Input data:
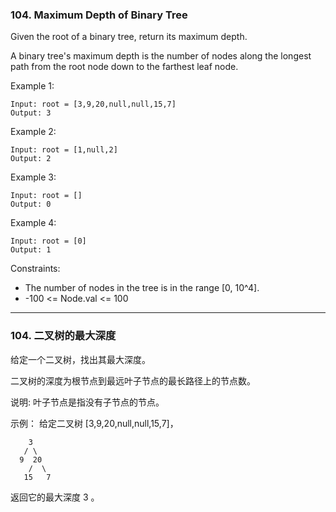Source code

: ### 104. Maximum Depth of Binary Tree
Given the root of a binary tree, return its maximum depth.

A binary tree's maximum depth is the number of nodes along the longest path from the root node down to the farthest leaf node.



Example 1:

	Input: root = [3,9,20,null,null,15,7]
	Output: 3

Example 2:

	Input: root = [1,null,2]
	Output: 2

Example 3:

	Input: root = []
	Output: 0

Example 4:

	Input: root = [0]
	Output: 1



Constraints:

* The number of nodes in the tree is in the range [0, 10^4].
* -100 <= Node.val <= 100

----

### 104. 二叉树的最大深度
给定一个二叉树，找出其最大深度。

二叉树的深度为根节点到最远叶子节点的最长路径上的节点数。

说明: 叶子节点是指没有子节点的节点。

示例：
给定二叉树 [3,9,20,null,null,15,7]，

		3
	   / \
	  9  20
		/  \
	   15   7

返回它的最大深度 3 。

Task to carry out:
Please find every line in the records that contains the word "number", and copy it out.

Your response:
A binary tree's maximum depth is the number of nodes along the longest path from the root node down to the farthest leaf node.
* The number of nodes in the tree is in the range [0, 10^4].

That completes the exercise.